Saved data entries

▶

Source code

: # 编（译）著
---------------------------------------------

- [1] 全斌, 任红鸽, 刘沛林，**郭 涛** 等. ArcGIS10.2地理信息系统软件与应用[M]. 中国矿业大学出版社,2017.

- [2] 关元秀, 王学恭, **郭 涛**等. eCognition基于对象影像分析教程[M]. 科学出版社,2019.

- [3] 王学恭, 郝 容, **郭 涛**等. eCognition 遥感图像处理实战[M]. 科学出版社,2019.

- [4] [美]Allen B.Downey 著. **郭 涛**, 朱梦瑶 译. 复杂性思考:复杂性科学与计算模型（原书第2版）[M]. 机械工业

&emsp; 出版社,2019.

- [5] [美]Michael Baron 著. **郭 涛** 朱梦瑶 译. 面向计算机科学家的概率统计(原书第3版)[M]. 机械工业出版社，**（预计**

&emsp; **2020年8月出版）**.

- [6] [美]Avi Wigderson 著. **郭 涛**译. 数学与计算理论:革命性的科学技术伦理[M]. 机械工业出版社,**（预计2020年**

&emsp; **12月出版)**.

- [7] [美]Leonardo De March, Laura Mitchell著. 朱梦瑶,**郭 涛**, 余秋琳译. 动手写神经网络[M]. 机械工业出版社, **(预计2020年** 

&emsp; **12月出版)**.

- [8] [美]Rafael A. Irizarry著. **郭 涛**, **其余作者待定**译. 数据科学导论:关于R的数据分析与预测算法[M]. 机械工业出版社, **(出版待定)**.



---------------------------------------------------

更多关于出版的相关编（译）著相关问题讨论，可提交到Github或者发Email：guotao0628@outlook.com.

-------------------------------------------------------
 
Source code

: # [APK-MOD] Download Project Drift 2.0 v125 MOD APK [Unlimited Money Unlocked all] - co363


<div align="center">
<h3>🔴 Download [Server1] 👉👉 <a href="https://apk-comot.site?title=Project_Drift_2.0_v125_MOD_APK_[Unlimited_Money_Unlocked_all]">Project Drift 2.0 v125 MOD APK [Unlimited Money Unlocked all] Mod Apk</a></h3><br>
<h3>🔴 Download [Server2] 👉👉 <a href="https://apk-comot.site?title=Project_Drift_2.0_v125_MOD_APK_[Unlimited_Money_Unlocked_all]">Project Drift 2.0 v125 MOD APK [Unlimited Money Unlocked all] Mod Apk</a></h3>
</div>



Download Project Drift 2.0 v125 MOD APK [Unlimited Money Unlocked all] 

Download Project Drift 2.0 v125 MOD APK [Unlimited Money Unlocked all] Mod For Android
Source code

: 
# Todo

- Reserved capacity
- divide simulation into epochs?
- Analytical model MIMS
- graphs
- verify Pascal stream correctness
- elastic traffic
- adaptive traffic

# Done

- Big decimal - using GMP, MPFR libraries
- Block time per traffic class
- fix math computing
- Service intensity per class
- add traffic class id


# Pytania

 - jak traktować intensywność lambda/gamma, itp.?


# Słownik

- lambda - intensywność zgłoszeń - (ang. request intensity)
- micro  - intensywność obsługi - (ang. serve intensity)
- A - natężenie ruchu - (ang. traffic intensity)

◀

Exercise :: Go through the records above, find every line with the word "href", and list those lines.

Final answer ::
<h3>🔴 Download [Server1] 👉👉 <a href="https://apk-comot.site?title=Project_Drift_2.0_v125_MOD_APK_[Unlimited_Money_Unlocked_all]">Project Drift 2.0 v125 MOD APK [Unlimited Money Unlocked all] Mod Apk</a></h3><br>
<h3>🔴 Download [Server2] 👉👉 <a href="https://apk-comot.site?title=Project_Drift_2.0_v125_MOD_APK_[Unlimited_Money_Unlocked_all]">Project Drift 2.0 v125 MOD APK [Unlimited Money Unlocked all] Mod Apk</a></h3>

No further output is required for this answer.